From owner-imap@chumbly.math.missouri.edu Sun May 9 10:15:05 2004
Date: Fri, 7 May 2004 00:51:26 -0500 (CDT)
From: Kosova Crisis Center News and Information <mentor@alb-net.com>
Subject: [Kcc-News] Kosovo UN troops ‘fuel sex trade’
Article: 179559
To: undisclosed-recipients: ;

http://news.bbc.co.uk/1/hi/world/europe/3686173.stm

Kosovo UN troops ‘fuel sex trade’

BBC News, Thursday 6 May, 2004, 15:56 GMT 16:56 UK

The presence of peacekeepers in Kosovo is fuelling the sexual exploitation of women and encouraging trafficking, according to Amnesty International. It claims UN and Nato troops in the region are using the trafficked women and girls for sex and some have been involved in trafficking itself.

Amnesty says girls as young as 11 from eastern European countries are being sold into the sex slavery.

A Nato spokesman said some details of the report seemed out of date.

Lieutenant Colonel Jim Moran said some policies had changed. Peacekeepers were “not allowed” off base in civilian clothing or to go to bars and nightclubs, he said.

“Each nation is responsible for the conduct of their soldiers, and if they find a soldier that is breaking the law, it is up to them to bring them to justice,” he added.

There has been no comment from the UN.

Trading houses

Amnesty's report, entitled “So does that mean I have rights? Protecting the human rights of women and girls trafficked for forced prostitution in Kosovo,” was published on Thursday.

“I was forced by the boss to serve international soldiers and police officers”—Trafficked woman who spoke to Amnesty

It is based on interviews with women and girls who have been trafficked from countries such as Moldova, Bulgaria and the Ukraine to service Kosovo's sex industry.

They are said to have been moved illegally across borders and sold in “trading houses,” where they are sometimes drugged and “broken in” before being sold from one trafficker to another for prices ranging from 50 to 3,500 euros ($60—4,200).

The report includes harrowing testimonies of abduction, deprivation of liberty and denial of freedom of movement, torture and ill-treatment, including psychological threats, beatings and rape.

Instead of getting a proper job the women and girls find themselves trapped, enslaved, forced into prostitution.

The report condemns the role of the international peacekeepers.

Slavery

It says that after 40,000 K-For troops and hundreds of Unmik personnel were sent to Kosovo in 1999, a “small-scale local market for prostitution was transformed into a large-scale industry based on trafficking run by organised criminal networks”.

“Peacekeepers must be held accountable for their role in this trade in human misery” — Kate Allen, Amnesty International

The number of places in Kosovo where trafficked women and girls may be exploited, such as nightclubs, bars, restaurants, hotels and cafes, has increased from 18 in 1999 to more than 200 in 2003.

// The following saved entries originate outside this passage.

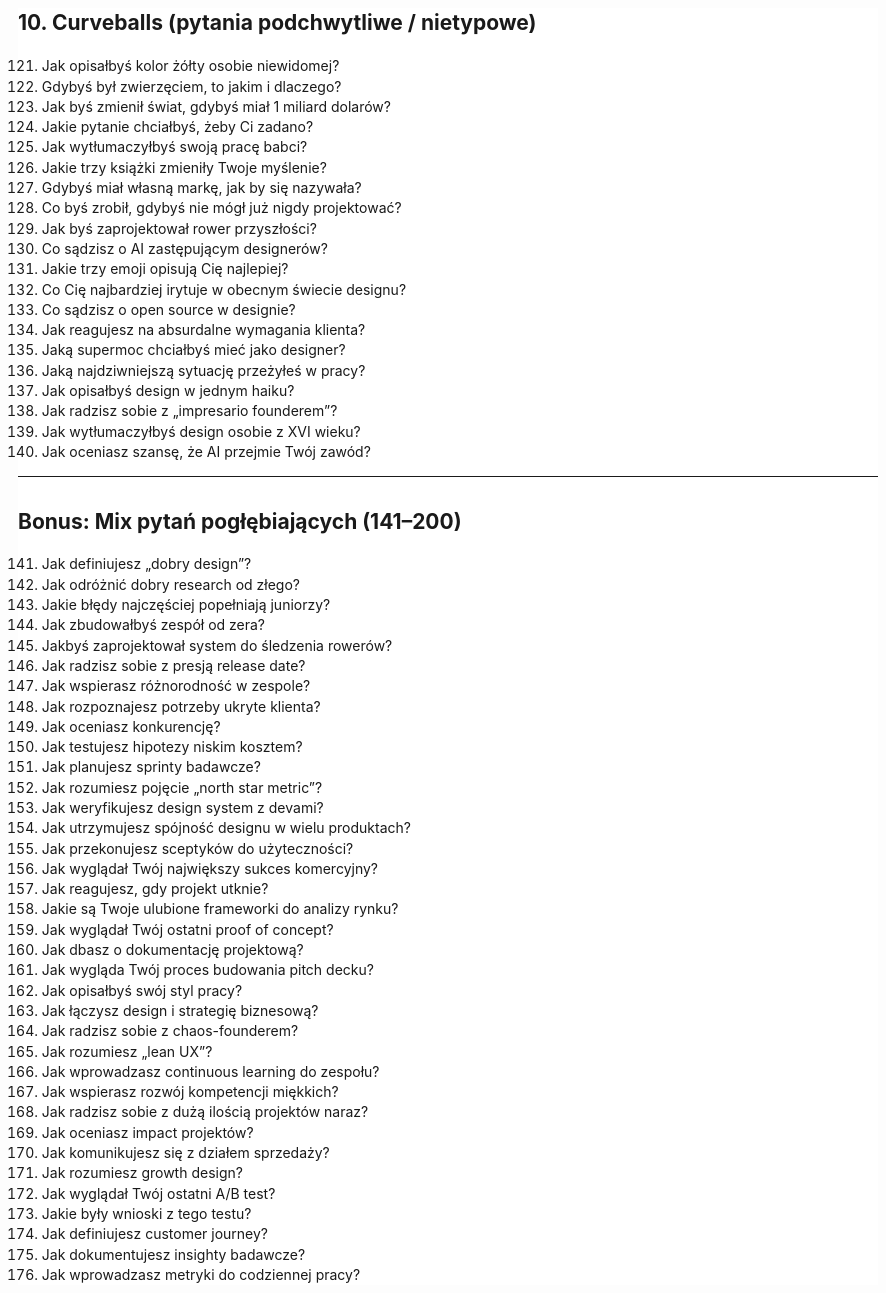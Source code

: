 
## 10. Curveballs (pytania podchwytliwe / nietypowe)
121. Jak opisałbyś kolor żółty osobie niewidomej?
122. Gdybyś był zwierzęciem, to jakim i dlaczego?
123. Jak byś zmienił świat, gdybyś miał 1 miliard dolarów?
124. Jakie pytanie chciałbyś, żeby Ci zadano?
125. Jak wytłumaczyłbyś swoją pracę babci?
126. Jakie trzy książki zmieniły Twoje myślenie?
127. Gdybyś miał własną markę, jak by się nazywała?
128. Co byś zrobił, gdybyś nie mógł już nigdy projektować?
129. Jak byś zaprojektował rower przyszłości?
130. Co sądzisz o AI zastępującym designerów?
131. Jakie trzy emoji opisują Cię najlepiej?
132. Co Cię najbardziej irytuje w obecnym świecie designu?
133. Co sądzisz o open source w designie?
134. Jak reagujesz na absurdalne wymagania klienta?
135. Jaką supermoc chciałbyś mieć jako designer?
136. Jaką najdziwniejszą sytuację przeżyłeś w pracy?
137. Jak opisałbyś design w jednym haiku?
138. Jak radzisz sobie z „impresario founderem”?
139. Jak wytłumaczyłbyś design osobie z XVI wieku?
140. Jak oceniasz szansę, że AI przejmie Twój zawód?

---

## Bonus: Mix pytań pogłębiających (141–200)
141. Jak definiujesz „dobry design”?
142. Jak odróżnić dobry research od złego?
143. Jakie błędy najczęściej popełniają juniorzy?
144. Jak zbudowałbyś zespół od zera?
145. Jakbyś zaprojektował system do śledzenia rowerów?
146. Jak radzisz sobie z presją release date?
147. Jak wspierasz różnorodność w zespole?
148. Jak rozpoznajesz potrzeby ukryte klienta?
149. Jak oceniasz konkurencję?
150. Jak testujesz hipotezy niskim kosztem?
151. Jak planujesz sprinty badawcze?
152. Jak rozumiesz pojęcie „north star metric”?
153. Jak weryfikujesz design system z devami?
154. Jak utrzymujesz spójność designu w wielu produktach?
155. Jak przekonujesz sceptyków do użyteczności?
156. Jak wyglądał Twój największy sukces komercyjny?
157. Jak reagujesz, gdy projekt utknie?
158. Jakie są Twoje ulubione frameworki do analizy rynku?
159. Jak wyglądał Twój ostatni proof of concept?
160. Jak dbasz o dokumentację projektową?
161. Jak wygląda Twój proces budowania pitch decku?
162. Jak opisałbyś swój styl pracy?
163. Jak łączysz design i strategię biznesową?
164. Jak radzisz sobie z chaos-founderem?
165. Jak rozumiesz „lean UX”?
166. Jak wprowadzasz continuous learning do zespołu?
167. Jak wspierasz rozwój kompetencji miękkich?
168. Jak radzisz sobie z dużą ilością projektów naraz?
169. Jak oceniasz impact projektów?
170. Jak komunikujesz się z działem sprzedaży?
171. Jak rozumiesz growth design?
172. Jak wyglądał Twój ostatni A/B test?
173. Jakie były wnioski z tego testu?
174. Jak definiujesz customer journey?
175. Jak dokumentujesz insighty badawcze?
176. Jak wprowadzasz metryki do codziennej pracy?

The report claims international personnel make up about 20% of the people using trafficked women and girls even though its members comprise only 2% of Kosovo's population.

Amnesty International UK Director Kate Allen said:

“Women and girls as young as 11 are being sold into sexual slavery in Kosovo and international peacekeepers are not only failing to stop it they are actively fuelling this despicable trade by themselves paying for sex from trafficked women.

“It is time for countries to stop treating trafficking as a form of ’illegal migration’ and see it as a particularly vicious form of human rights abuse.”

One woman told Amnesty International: “I was forced by the boss to serve international soldiers and police officers… I never had a chance of running away and leaving that miserable life, because I was observed every moment by a woman.”

Criminals

Another told how German soldiers were instructed by their superiors not to go with prostitutes, but went anyway.

“They told the pimp, that if someone would be coming, he should alert them,” she said. “After a while the pimp employed a guardian.”

Amnesty says that despite some positive measures by the authorities to combat trafficking, the women and girls are often still treated as criminals—prosecuted for being unlawfully in Kosovo, or charged with prostitution.

Amnesty International is calling on the Kosovo authorities, including Unmik, to: implement measures to end the trafficking of women and girls to, from and within Kosovo for forced prostitution ensure that measures are taken to protect the victims of trafficking ensure that those trafficked have a right to redress and reparation for the human rights abuses they have suffered

Amnesty says Unmik's own figures show that by the end of 2003, 10 of their police officers had been dismissed or repatriated in connection with allegations related to trafficking.

In the year and half to July 2003 some 22-27 K-For troops were suspected of offences relating to trafficking, the report says.

However, Kfor troops and UN personnel are immune from prosecution in Kosovo and those who have been dismissed relating to such offences have escaped any criminal proceedings in their home countries.

Ms Allen added: “The international community in Kosovo is now adding insult to injury by securing immunity from prosecution for its personnel and apparently hushing up their shameful part in the abuse of trafficked women and girls.”

The organisation called on the UN and Nato to implement measures to ensure that any personnel suspected of criminal offences associated with trafficking are brought to justice.